- Assigned task
Every record must be repeated exactly, with no omission.

- Data supplied
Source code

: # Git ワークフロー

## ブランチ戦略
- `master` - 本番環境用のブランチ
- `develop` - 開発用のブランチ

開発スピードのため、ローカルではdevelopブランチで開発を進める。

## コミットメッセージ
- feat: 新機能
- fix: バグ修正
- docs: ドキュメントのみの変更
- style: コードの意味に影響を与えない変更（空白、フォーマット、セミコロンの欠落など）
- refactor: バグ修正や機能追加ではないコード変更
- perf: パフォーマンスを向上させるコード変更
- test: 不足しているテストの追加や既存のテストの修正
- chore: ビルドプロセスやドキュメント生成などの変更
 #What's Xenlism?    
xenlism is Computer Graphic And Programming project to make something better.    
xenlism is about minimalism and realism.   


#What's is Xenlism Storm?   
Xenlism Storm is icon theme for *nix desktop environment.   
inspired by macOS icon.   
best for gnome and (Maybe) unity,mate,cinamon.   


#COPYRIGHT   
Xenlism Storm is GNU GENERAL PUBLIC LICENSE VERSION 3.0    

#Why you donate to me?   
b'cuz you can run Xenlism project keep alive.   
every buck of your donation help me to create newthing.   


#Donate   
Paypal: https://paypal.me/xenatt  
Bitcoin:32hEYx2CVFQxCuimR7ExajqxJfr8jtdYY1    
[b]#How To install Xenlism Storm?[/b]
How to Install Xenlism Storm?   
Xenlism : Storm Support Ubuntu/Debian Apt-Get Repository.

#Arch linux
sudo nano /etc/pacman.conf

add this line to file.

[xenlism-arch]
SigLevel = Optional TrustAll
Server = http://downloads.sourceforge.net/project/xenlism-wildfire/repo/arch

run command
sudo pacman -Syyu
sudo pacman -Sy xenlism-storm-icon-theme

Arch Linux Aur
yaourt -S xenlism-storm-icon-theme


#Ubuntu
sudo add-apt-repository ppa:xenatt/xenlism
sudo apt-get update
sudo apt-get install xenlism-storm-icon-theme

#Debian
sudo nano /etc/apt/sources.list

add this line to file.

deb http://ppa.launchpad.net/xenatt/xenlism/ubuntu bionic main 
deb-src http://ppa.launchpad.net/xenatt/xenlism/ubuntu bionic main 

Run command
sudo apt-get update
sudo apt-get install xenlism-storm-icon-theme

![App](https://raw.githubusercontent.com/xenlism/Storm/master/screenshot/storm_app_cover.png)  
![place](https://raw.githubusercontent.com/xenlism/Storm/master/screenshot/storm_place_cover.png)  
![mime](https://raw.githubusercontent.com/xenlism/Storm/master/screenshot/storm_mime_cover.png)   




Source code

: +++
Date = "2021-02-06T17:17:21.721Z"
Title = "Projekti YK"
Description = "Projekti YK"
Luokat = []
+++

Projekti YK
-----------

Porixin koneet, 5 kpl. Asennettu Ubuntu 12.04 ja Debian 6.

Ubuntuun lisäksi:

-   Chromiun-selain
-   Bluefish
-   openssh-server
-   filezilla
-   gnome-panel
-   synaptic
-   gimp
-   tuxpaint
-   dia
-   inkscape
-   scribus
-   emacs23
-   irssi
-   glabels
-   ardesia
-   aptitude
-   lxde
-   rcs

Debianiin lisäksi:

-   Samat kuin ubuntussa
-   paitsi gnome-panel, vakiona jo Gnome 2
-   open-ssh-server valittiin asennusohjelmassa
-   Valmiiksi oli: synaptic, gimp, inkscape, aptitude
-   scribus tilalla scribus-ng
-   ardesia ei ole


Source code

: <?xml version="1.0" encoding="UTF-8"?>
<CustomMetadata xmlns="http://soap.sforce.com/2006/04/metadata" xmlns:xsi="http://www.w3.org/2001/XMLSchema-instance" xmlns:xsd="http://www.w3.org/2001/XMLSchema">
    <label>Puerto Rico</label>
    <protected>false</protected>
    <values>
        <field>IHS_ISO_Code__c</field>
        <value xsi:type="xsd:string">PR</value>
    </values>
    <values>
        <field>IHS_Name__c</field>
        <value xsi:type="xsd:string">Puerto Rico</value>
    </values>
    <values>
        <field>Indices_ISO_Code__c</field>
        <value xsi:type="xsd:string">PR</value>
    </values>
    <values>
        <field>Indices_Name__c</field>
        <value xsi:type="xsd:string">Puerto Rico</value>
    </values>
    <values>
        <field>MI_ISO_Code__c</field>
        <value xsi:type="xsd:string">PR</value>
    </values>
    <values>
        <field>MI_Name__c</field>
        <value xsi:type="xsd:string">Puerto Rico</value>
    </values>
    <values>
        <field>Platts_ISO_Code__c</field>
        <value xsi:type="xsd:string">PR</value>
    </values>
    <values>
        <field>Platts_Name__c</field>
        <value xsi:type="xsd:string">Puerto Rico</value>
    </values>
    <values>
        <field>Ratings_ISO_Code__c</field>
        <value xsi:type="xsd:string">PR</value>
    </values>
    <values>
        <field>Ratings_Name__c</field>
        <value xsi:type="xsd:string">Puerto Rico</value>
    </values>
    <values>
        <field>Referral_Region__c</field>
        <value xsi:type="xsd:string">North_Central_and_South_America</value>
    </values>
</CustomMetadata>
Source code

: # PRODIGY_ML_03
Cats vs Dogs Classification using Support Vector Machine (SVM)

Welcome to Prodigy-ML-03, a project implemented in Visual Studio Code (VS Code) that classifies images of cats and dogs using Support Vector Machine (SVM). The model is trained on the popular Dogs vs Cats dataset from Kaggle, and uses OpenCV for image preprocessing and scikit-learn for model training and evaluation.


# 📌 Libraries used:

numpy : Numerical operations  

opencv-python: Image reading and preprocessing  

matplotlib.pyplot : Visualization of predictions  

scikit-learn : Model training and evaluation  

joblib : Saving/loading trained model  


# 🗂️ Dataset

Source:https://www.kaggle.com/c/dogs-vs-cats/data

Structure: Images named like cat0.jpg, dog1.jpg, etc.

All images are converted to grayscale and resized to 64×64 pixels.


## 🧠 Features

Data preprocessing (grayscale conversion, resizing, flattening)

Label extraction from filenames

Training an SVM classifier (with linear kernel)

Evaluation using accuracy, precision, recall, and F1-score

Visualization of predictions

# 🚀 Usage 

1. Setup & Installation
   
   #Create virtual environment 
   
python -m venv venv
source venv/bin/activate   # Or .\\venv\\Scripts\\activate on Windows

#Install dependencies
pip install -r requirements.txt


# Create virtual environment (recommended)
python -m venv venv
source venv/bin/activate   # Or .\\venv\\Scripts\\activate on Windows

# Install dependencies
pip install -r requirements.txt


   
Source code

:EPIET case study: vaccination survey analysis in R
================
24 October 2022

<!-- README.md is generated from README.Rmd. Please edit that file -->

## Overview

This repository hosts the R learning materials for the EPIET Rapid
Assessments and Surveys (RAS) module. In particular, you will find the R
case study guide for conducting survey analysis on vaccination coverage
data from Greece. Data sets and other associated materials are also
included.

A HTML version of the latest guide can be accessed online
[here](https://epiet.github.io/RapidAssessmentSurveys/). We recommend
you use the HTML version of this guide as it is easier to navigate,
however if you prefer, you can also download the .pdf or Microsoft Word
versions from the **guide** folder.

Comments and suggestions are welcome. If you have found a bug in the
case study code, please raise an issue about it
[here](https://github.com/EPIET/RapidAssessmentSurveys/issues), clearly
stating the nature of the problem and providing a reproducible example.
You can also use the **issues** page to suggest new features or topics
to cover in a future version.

- Task result
Source code

: # Git ワークフロー

## ブランチ戦略
- `master` - 本番環境用のブランチ
- `develop` - 開発用のブランチ

開発スピードのため、ローカルではdevelopブランチで開発を進める。

## コミットメッセージ
- feat: 新機能
- fix: バグ修正
- docs: ドキュメントのみの変更
- style: コードの意味に影響を与えない変更（空白、フォーマット、セミコロンの欠落など）
- refactor: バグ修正や機能追加ではないコード変更
- perf: パフォーマンスを向上させるコード変更
- test: 不足しているテストの追加や既存のテストの修正
- chore: ビルドプロセスやドキュメント生成などの変更
 #What's Xenlism?    
xenlism is Computer Graphic And Programming project to make something better.    
xenlism is about minimalism and realism.   


#What's is Xenlism Storm?   
Xenlism Storm is icon theme for *nix desktop environment.   
inspired by macOS icon.   
best for gnome and (Maybe) unity,mate,cinamon.   


#COPYRIGHT   
Xenlism Storm is GNU GENERAL PUBLIC LICENSE VERSION 3.0    

#Why you donate to me?   
b'cuz you can run Xenlism project keep alive.   
every buck of your donation help me to create newthing.   


#Donate   
Paypal: https://paypal.me/xenatt  
Bitcoin:32hEYx2CVFQxCuimR7ExajqxJfr8jtdYY1    
[b]#How To install Xenlism Storm?[/b]
How to Install Xenlism Storm?   
Xenlism : Storm Support Ubuntu/Debian Apt-Get Repository.

#Arch linux
sudo nano /etc/pacman.conf

add this line to file.

[xenlism-arch]
SigLevel = Optional TrustAll
Server = http://downloads.sourceforge.net/project/xenlism-wildfire/repo/arch

run command
sudo pacman -Syyu
sudo pacman -Sy xenlism-storm-icon-theme

Arch Linux Aur
yaourt -S xenlism-storm-icon-theme


#Ubuntu
sudo add-apt-repository ppa:xenatt/xenlism
sudo apt-get update
sudo apt-get install xenlism-storm-icon-theme

#Debian
sudo nano /etc/apt/sources.list

add this line to file.

deb http://ppa.launchpad.net/xenatt/xenlism/ubuntu bionic main 
deb-src http://ppa.launchpad.net/xenatt/xenlism/ubuntu bionic main 

Run command
sudo apt-get update
sudo apt-get install xenlism-storm-icon-theme

![App](https://raw.githubusercontent.com/xenlism/Storm/master/screenshot/storm_app_cover.png)  
![place](https://raw.githubusercontent.com/xenlism/Storm/master/screenshot/storm_place_cover.png)  
![mime](https://raw.githubusercontent.com/xenlism/Storm/master/screenshot/storm_mime_cover.png)   




Source code

: +++
Date = "2021-02-06T17:17:21.721Z"
Title = "Projekti YK"
Description = "Projekti YK"
Luokat = []
+++

Projekti YK
-----------

Porixin koneet, 5 kpl. Asennettu Ubuntu 12.04 ja Debian 6.

Ubuntuun lisäksi:

-   Chromiun-selain
-   Bluefish
-   openssh-server
-   filezilla
-   gnome-panel
-   synaptic
-   gimp
-   tuxpaint
-   dia
-   inkscape
-   scribus
-   emacs23
-   irssi
-   glabels
-   ardesia
-   aptitude
-   lxde
-   rcs

Debianiin lisäksi:

-   Samat kuin ubuntussa
-   paitsi gnome-panel, vakiona jo Gnome 2
-   open-ssh-server valittiin asennusohjelmassa
-   Valmiiksi oli: synaptic, gimp, inkscape, aptitude
-   scribus tilalla scribus-ng
-   ardesia ei ole


Source code

: <?xml version="1.0" encoding="UTF-8"?>
<CustomMetadata xmlns="http://soap.sforce.com/2006/04/metadata" xmlns:xsi="http://www.w3.org/2001/XMLSchema-instance" xmlns:xsd="http://www.w3.org/2001/XMLSchema">
    <label>Puerto Rico</label>
    <protected>false</protected>
    <values>
        <field>IHS_ISO_Code__c</field>
        <value xsi:type="xsd:string">PR</value>
    </values>
    <values>
        <field>IHS_Name__c</field>
        <value xsi:type="xsd:string">Puerto Rico</value>
    </values>
    <values>
        <field>Indices_ISO_Code__c</field>
        <value xsi:type="xsd:string">PR</value>
    </values>
    <values>
        <field>Indices_Name__c</field>
        <value xsi:type="xsd:string">Puerto Rico</value>
    </values>
    <values>
        <field>MI_ISO_Code__c</field>
        <value xsi:type="xsd:string">PR</value>
    </values>
    <values>
        <field>MI_Name__c</field>
        <value xsi:type="xsd:string">Puerto Rico</value>
    </values>
    <values>
        <field>Platts_ISO_Code__c</field>
        <value xsi:type="xsd:string">PR</value>
    </values>
    <values>
        <field>Platts_Name__c</field>
        <value xsi:type="xsd:string">Puerto Rico</value>
    </values>
    <values>
        <field>Ratings_ISO_Code__c</field>
        <value xsi:type="xsd:string">PR</value>
    </values>
    <values>
        <field>Ratings_Name__c</field>
        <value xsi:type="xsd:string">Puerto Rico</value>
    </values>
    <values>
        <field>Referral_Region__c</field>
        <value xsi:type="xsd:string">North_Central_and_South_America</value>
    </values>
</CustomMetadata>
Source code

: # PRODIGY_ML_03
Cats vs Dogs Classification using Support Vector Machine (SVM)

Welcome to Prodigy-ML-03, a project implemented in Visual Studio Code (VS Code) that classifies images of cats and dogs using Support Vector Machine (SVM). The model is trained on the popular Dogs vs Cats dataset from Kaggle, and uses OpenCV for image preprocessing and scikit-learn for model training and evaluation.


# 📌 Libraries used:

numpy : Numerical operations  

opencv-python: Image reading and preprocessing  

matplotlib.pyplot : Visualization of predictions  

scikit-learn : Model training and evaluation  

joblib : Saving/loading trained model  


# 🗂️ Dataset

Source:https://www.kaggle.com/c/dogs-vs-cats/data

Structure: Images named like cat0.jpg, dog1.jpg, etc.

All images are converted to grayscale and resized to 64×64 pixels.


## 🧠 Features

Data preprocessing (grayscale conversion, resizing, flattening)

Label extraction from filenames

Training an SVM classifier (with linear kernel)

Evaluation using accuracy, precision, recall, and F1-score

Visualization of predictions

# 🚀 Usage 

1. Setup & Installation
   
   #Create virtual environment 
   
python -m venv venv
source venv/bin/activate   # Or .\\venv\\Scripts\\activate on Windows

#Install dependencies
pip install -r requirements.txt


# Create virtual environment (recommended)
python -m venv venv
source venv/bin/activate   # Or .\\venv\\Scripts\\activate on Windows

# Install dependencies
pip install -r requirements.txt


   
Source code

:EPIET case study: vaccination survey analysis in R
================
24 October 2022

<!-- README.md is generated from README.Rmd. Please edit that file -->

## Overview

This repository hosts the R learning materials for the EPIET Rapid
Assessments and Surveys (RAS) module. In particular, you will find the R
case study guide for conducting survey analysis on vaccination coverage
data from Greece. Data sets and other associated materials are also
included.

A HTML version of the latest guide can be accessed online
[here](https://epiet.github.io/RapidAssessmentSurveys/). We recommend
you use the HTML version of this guide as it is easier to navigate,
however if you prefer, you can also download the .pdf or Microsoft Word
versions from the **guide** folder.

Comments and suggestions are welcome. If you have found a bug in the
case study code, please raise an issue about it
[here](https://github.com/EPIET/RapidAssessmentSurveys/issues), clearly
stating the nature of the problem and providing a reproducible example.
You can also use the **issues** page to suggest new features or topics
to cover in a future version.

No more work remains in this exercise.